Out of this premise, the author spins a catalogue of engaging, thought-provoking stories. Almost all of them are thoughtful, professional, articulate people. Some have a child from a previous relationship. Many, but not all, of the would be parents are Mom-and-Mom couples. In some of the stories women discuss the potential donor options with friends or family members. In "More," a man discovers that his desirable traits have made him a donor-daddy star over three states, with enough families carrying his genetic inheritance to make for annual get-togethers.
In another story a couple has made a deal; you carry the first, I'll carry the second. But the first child proves a handful; do they really have room in their lives for the second partner to have her baby? In "More," one of the stories that has stayed with me the longest and perhaps a cautionary tale in taking the notion of a designer child too seriously, after a woman delivers her baby she is convinced she has been given the wrong infant. She feels nothing for it, so it must be the wrong one. Her husband, while sympathetic to his wife's absolutist temperament -- a touch incredibly so in my opinion -- has already made up his own mind on the subject of "right" or "wrong" babies. Nobody, he thinks, is taking this baby from me. You go, Dad, I thought as I read this story. Maybe because I am a dad myself this was one of the book's most satisfying moments.
Some of my favorite stories in this deep collection are found in the section titled "Whose life is it anyway?" They deal with the personal, emotional, psychological "life issues" among people who are almost always capable and likable. We can identify with these characters and yet, as we know they must from our own lives, problems arise.
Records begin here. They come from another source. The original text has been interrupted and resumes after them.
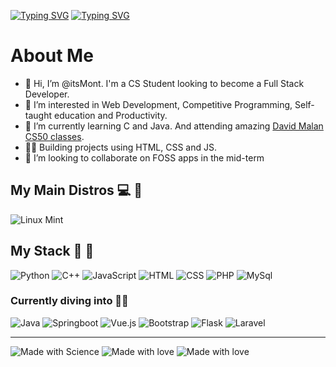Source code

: [![Typing SVG](https://readme-typing-svg.herokuapp.com?font=Nunito&size=45&color=6BCD2C&background=DAFF0000&center=true&vCenter=true&multiline=true&width=900&height=80&lines=Jhojan+M.+%7C+Computer+Science)](https://git.io/typing-svg)
[![Typing SVG](https://readme-typing-svg.herokuapp.com?font=Ubuntu+Mono&duration=6000&color=6BCD2C&background=DAFF0000&center=true&vCenter=true&multiline=true&width=900&height=95&lines=%3E+Software+Dev.;%3E+Productivity;%3E+Open-Source)](https://git.io/typing-svg)

# About Me 
- 👋 Hi, I’m @itsMont. I'm a CS Student looking to become a Full Stack Developer.
- 👀 I’m interested in Web Development, Competitive Programming, Self-taught education and Productivity.
- 🌱 I’m currently learning C and Java. And attending amazing [David Malan CS50 classes](https://youtube.com/playlist?list=PLhQjrBD2T383f9scHRNYJkior2VvYjpSL).
- 👷‍♂️ Building projects using HTML, CSS and JS.
- 💞️ I’m looking to collaborate on FOSS apps in the mid-term

## My Main Distros 💻 🐧
 <img src="https://img.shields.io/badge/Linux_Mint-87CF3E?style=for-the-badge&logo=linux-mint&logoColor=white" alt="Linux Mint"/>
 
## My Stack 💙 🏃
<div id="badges">
 <img src="https://img.shields.io/badge/Python-3776AB?style=for-the-badge&logo=python&logoColor=white" alt="Python"/>
 <img src="https://img.shields.io/badge/C%2B%2B-00599C?style=for-the-badge&logo=c%2B%2B&logoColor=white" alt="C++"/>
 <img src="https://img.shields.io/badge/JavaScript-323330?style=for-the-badge&logo=javascript&logoColor=F7DF1E" alt="JavaScript"/>
 <img src="https://img.shields.io/badge/HTML5-E34F26?style=for-the-badge&logo=html5&logoColor=white" alt="HTML"/>
 <img src="https://img.shields.io/badge/CSS3-1572B6?style=for-the-badge&logo=css3&logoColor=white" alt="CSS"/>
 <img src="https://img.shields.io/badge/PHP-777BB4?style=for-the-badge&logo=php&logoColor=white" alt="PHP"/>  
 <img src="https://img.shields.io/badge/MySQL-00000F?style=for-the-badge&logo=mysql&logoColor=white" alt="MySql"/>
</div>

### Currently diving into 🚵‍♂️
<div id="badges">
 <img src="https://img.shields.io/badge/Java-ED8B00?style=for-the-badge&logo=java&logoColor=white" alt="Java"/>
 <img src="https://img.shields.io/badge/Spring-6DB33F?style=for-the-badge&logo=spring&logoColor=white" alt="Springboot"/>
 <img src="https://img.shields.io/badge/Vue.js-35495E?style=for-the-badge&logo=vue.js&logoColor=4FC08D" alt="Vue.js"/>
 <img src="https://img.shields.io/badge/Bootstrap-563D7C?style=for-the-badge&logo=bootstrap&logoColor=white" alt="Bootstrap"/>
 <img src="https://img.shields.io/badge/Flask-000000?style=for-the-badge&logo=flask&logoColor=white" alt="Flask"/>
 <img src="https://img.shields.io/badge/Laravel-FF2D20?style=for-the-badge&logo=laravel&logoColor=white" alt="Laravel"/>  
</div>



---
<img src="http://ForTheBadge.com/images/badges/built-with-science.svg" alt="Made with Science"/>
<img src="http://ForTheBadge.com/images/badges/built-with-love.svg" alt="Made with love"/>
<img src="https://forthebadge.com/images/badges/made-with-markdown.svg" alt="Made with love"/>
<!---
itsMont/itsMont is a ✨ special ✨ repository because its `README.md` (this file) appears on your GitHub profile.
You can click the Preview link to take a look at your changes.
--->
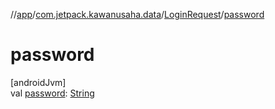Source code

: //[app](../../../index.md)/[com.jetpack.kawanusaha.data](../index.md)/[LoginRequest](index.md)/[password](password.md)

# password

[androidJvm]\
val [password](password.md): [String](https://kotlinlang.org/api/latest/jvm/stdlib/kotlin/-string/index.html)
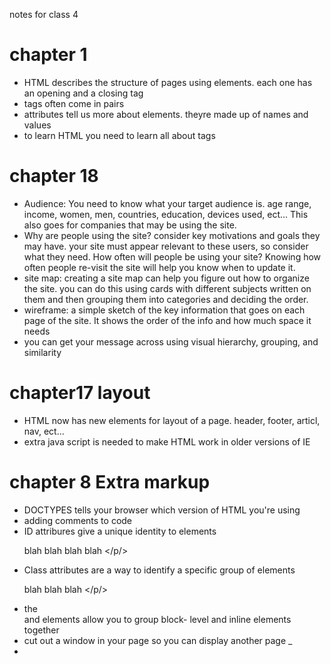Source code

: notes for class 4
# chapter 1
- HTML describes the structure of pages using elements.  each one has an opening and  a closing tag
- tags often come in pairs
- attributes tell us more about elements.  theyre made up of names and values
- to learn HTML you need to learn all about tags

# chapter 18
- Audience: You need to know what your target audience is.  age range, income, women, men, countries, education, devices used, ect...  This also goes for companies that may be using the site.  
- Why are people using the site? consider key motivations and goals they may have.  your site must appear relevant to these users, so consider what they need.  How often will people be using your site? Knowing how often people re-visit the site will help you know when to update it.  
- site map: creating a site map can help you figure out how to organize the site.  you can do this using cards with different subjects written on them and then grouping them into categories and deciding the order.
-  wireframe: a simple sketch of the key information that goes on each page of the site.  It shows the order of the info and how much space it needs
- you can get your message across using visual hierarchy, grouping, and similarity

# chapter17 layout
- HTML now has new elements for layout of a page.  header, footer, articl, nav, ect... 
- extra java script is needed to make HTML work in older versions of IE

# chapter 8 Extra markup
- DOCTYPES tells your browser which version of HTML you're using
- adding comments to code <!-- and --> 
- ID attribures give a unique identity to elements <p id="pullquote"> blah blah blah blah </p/>
- Class attributes are a way to identify a specific group of elements <p class="important"> blah blah blah </p/>
- the <div> and <span> elements allow you to group block- level and inline elements together 
- <iframes> cut out a window in your page so you can display another page
_
- 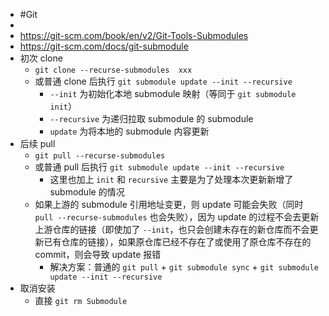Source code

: - #Git
-
- https://git-scm.com/book/en/v2/Git-Tools-Submodules
- https://git-scm.com/docs/git-submodule
- 初次 clone
	- `git clone --recurse-submodules  xxx`
	- 或普通 clone 后执行 `git submodule update --init --recursive`
		- `--init` 为初始化本地 submodule 映射（等同于 `git submodule init`）
		- `--recursive` 为递归拉取 submodule 的 submodule
		- `update` 为将本地的 submodule 内容更新
- 后续 pull
	- `git pull --recurse-submodules`
	- 或普通 pull 后执行 `git submodule update --init --recursive`
		- 这里也加上 `init` 和 `recursive` 主要是为了处理本次更新新增了 submodule 的情况
	- 如果上游的 submodule 引用地址变更，则 update 可能会失败（同时 `pull --recurse-submodules` 也会失败），因为 update 的过程不会去更新上游仓库的链接（即使加了 `--init`，也只会创建未存在的新仓库而不会更新已有仓库的链接），如果原仓库已经不存在了或使用了原仓库不存在的 commit，则会导致 update 报错
		- 解决方案：普通的 `git pull` + `git submodule sync` + `git submodule update --init --recursive`
- 取消安装
	- 直接 `git rm Submodule`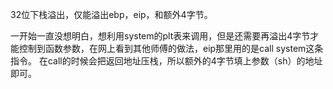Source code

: 32位下栈溢出，仅能溢出ebp，eip，和额外4字节。

一开始一直没想明白，想利用system的plt表来调用，但是还需要再溢出4字节才能控制到函数参数，在网上看到其他师傅的做法，eip那里用的是call system这条指令。
在call的时候会把返回地址压栈，所以额外的4字节填上参数（sh）的地址即可。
In "Lifeboat," the central figure, Derek, a painter who has put down his brush, works as a pedicab driver who carries leftover food from high-end restaurants to various homeless shelters and other human services. These errands are vividly rendered. So is Derek's partner Phuong, a Vietnamese refugee who endures her mother's putdowns -- her dead children, the mother tells everyone, were better -- and makes a drastic intervention in Derek's life to help him get back to what he loves. It's not whether someone else hangs you in a museum, she tells him in effect, it's what you choose to do here on earth that matters. "What you miss," she says, "is the experience of painting." Exactly, I thought. This is "truth."
Again and again in "Germs of Truth," we find stories that are ultimately about health: how people discover what they need to do and how to care for those they love.